Bernard Chill & Axtell in Southampton, which became an alternative business structure in June 2013, has also secured an agreement with Barclays Bank to put up concession stalls in some of its local branches.

Managing partner Paul Grant told the Gazette that in the past three months the firm has bought the criminal departments of Portsmouth firm Bramston & Childs, Andover firm Talbot Walker and Lymington firm Abrams Collyer – and is about to complete negotiations with a fourth local firm.

Once the fourth merger is completed, he said the firm will have grown from 11 to 54 solicitors and increased its turnover from £750,000 to be in a position to meet its target of £3.5m this year, operating at margins of 53.3%.

Grant said this has enabled the firm to ‘comfortably absorb’ the first tranche of 8.75% cuts to criminal legal aid fees, introduced in March.

He expects to be able to ‘sustain’ the second tranche of 8.75% when they are introduced next year. ‘We’re an ABS success story.
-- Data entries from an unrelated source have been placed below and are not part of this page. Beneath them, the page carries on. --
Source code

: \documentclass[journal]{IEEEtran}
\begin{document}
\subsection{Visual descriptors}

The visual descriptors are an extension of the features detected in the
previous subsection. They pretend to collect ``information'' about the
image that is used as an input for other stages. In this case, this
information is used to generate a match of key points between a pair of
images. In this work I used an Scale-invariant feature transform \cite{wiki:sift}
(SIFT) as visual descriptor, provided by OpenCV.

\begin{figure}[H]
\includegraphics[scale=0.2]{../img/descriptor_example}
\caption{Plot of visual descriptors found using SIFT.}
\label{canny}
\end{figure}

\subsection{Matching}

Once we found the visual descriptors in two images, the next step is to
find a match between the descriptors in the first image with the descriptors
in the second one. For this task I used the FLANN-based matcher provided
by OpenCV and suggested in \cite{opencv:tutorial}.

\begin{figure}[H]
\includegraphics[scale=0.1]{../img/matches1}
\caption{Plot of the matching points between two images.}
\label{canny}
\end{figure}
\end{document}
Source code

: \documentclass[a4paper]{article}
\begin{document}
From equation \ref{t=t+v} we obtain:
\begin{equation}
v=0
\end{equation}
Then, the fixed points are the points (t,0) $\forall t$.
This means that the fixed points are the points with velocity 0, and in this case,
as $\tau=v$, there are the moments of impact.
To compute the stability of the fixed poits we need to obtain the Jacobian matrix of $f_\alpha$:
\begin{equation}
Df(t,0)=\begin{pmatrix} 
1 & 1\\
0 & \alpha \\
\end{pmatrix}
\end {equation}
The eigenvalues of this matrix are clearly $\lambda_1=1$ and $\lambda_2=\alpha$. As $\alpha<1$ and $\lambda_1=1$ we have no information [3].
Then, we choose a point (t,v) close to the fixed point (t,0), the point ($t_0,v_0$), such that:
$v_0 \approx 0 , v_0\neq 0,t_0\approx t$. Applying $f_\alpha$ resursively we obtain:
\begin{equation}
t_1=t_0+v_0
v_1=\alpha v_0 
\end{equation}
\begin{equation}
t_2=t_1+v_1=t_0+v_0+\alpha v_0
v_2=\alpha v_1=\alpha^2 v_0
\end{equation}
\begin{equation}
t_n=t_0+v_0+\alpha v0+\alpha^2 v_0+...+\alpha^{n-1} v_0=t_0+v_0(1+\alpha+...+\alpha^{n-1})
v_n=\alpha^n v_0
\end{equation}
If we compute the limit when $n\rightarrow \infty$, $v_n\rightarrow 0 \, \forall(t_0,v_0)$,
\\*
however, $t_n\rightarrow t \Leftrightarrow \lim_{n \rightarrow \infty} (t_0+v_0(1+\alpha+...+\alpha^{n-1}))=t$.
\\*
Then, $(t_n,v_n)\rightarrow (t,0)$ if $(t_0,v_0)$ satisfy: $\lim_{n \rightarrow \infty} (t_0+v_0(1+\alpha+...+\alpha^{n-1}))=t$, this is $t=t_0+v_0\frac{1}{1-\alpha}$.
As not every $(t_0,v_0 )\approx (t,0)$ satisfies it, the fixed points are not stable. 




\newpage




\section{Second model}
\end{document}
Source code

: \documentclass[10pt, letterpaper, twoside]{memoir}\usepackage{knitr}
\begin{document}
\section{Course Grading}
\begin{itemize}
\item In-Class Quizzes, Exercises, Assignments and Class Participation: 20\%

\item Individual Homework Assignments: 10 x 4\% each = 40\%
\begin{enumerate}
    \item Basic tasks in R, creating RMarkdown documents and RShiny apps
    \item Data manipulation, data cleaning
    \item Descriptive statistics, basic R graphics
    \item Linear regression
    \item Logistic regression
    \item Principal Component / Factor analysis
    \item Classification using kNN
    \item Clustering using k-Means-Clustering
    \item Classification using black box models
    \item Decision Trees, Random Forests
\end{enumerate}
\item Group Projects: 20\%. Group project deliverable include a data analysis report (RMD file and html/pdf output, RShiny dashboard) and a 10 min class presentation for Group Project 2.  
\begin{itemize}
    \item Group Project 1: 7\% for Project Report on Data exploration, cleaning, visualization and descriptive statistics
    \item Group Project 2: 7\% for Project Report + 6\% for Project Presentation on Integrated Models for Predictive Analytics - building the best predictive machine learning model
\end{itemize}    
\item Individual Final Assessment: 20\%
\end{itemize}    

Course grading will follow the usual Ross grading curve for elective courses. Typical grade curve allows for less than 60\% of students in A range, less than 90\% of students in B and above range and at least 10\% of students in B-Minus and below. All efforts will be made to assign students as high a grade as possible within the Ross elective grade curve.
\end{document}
We’re doing everything the government wants firms to do in terms of consolidating the market and providing legal services on a more commercial platform and we are benefiting from economies of scale,’ said Grant.

‘Change is inevitable, but there are ways of making it work.’

Grant said he had started thinking how to restructure since the ‘first threat’ to criminal legal aid providers came with the initial proposals to introduce price-competitive tendering.

Since then, he said, the 60-year-old firm has prepared to put itself in the strongest position possible to cope with fee cuts and compete with other larger providers, such as Co-operative Legal Services.

The Ministry of Justice’s controversial plans to cut fees by 17.5% and introduce two-tier contracting arrangements with a limited number of duty provider contracts are designed to save money and consolidate the market, reducing the number of criminal firms from around 1,600 to 525.

Lawyers and their representative groups have warned that the reforms are unworkable and will do irreparable damage to the criminal justice system, driving hundreds of firms out of business and leading to gaps in the availability of legal advice.